En realidad, se equivocó, pues los Kloaka nunca dijeron eso que se cita y ya hay varios kloakas que destacan en el parnaso peruano. El reclamo de Padilla, sin embargo, tiene que ver más con la reivindicación de los escritores de provincias, ignorados consuetudinariamente entonces y aún hoy. En ese sentido, su reclamo es justo.
Autores del interior como Boris Espezúa, Leoncio Luque Cota, William Guillén Padilla, Gloria Cáceres, Isaac Huamán Manrique, Gloria Mendoza Borda, Fredy Roncalla, Juan Yufra, José Gabriel Valdivia, Carlos Reyes Ramírez, Carlos Sánchez Paz, Luis Nieto Degregori, Ricardo Vírhuez, Edián Novoa, Mary Soto, Enrique Rosas Paravicino, Zein Zorrilla, Samuel Cárdich y muchos más merecen, sin duda, mayor atención.
En el cuento “Amarillito amarilleando”, que da título a la colección a la que me refería al principio de esta nota, se narra la aparición de una peste que vuelve amarillas a sus víctimas sin que se sepa bien qué enfermedad es. Casi como una premonición del propio Covid-19 que se lo llevó, Padilla escribió: “Se comentaba que una nube de abejas viajeras procedentes del Manu, que hacía poco se encontraba por Pachachaca, habría traído la maldita fiebre, sin previo aviso, sin tocar la puerta. Eran cientos los chiuchicitos, que en aquel momento, ya no alegraban las mañanas a causa de la peste. ¿Será la tifus o la tos convulsiva, será el sarampión o la viruela?, se oía un coro de voces desesperadas. Tienen que estar aislados de la familia, aislados del mundo; por ahora combatan la fiebre mientras se descubra la enfermedad, nos recomendaban los matasanos del hospital. Pero, el tiempo pasaba y ningún matasanos sabía decir la verdad”.

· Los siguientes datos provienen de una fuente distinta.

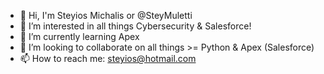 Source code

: - 👋 Hi, I'm Steyios Michalis or @SteyMuletti
- 👀 I’m interested in all things Cybersecurity & Salesforce!
- 🌱 I’m currently learning Apex
- 💞️ I’m looking to collaborate on all things >= Python & Apex (Salesforce)
- 📫 How to reach me: steyios@hotmail.com

<!---
SteyMuletti/SteyMuletti is a ✨ special ✨ repository because its `README.md` (this file) appears on your GitHub profile.
You can click the Preview link to take a look at your changes.
--->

Como un chiuchicito, el alma de Feliciano Padilla se nos voló, igual que la de tantos escritores, artistas y peruanos en general que siguen sufriendo de olvido y desatención. En el caso de nuestros escritores fuera de las argollas limeñas, el descuido de la crítica es patente.
Que el alma de Feliciano Padilla vuele bien alto y su muerte no sea en vano.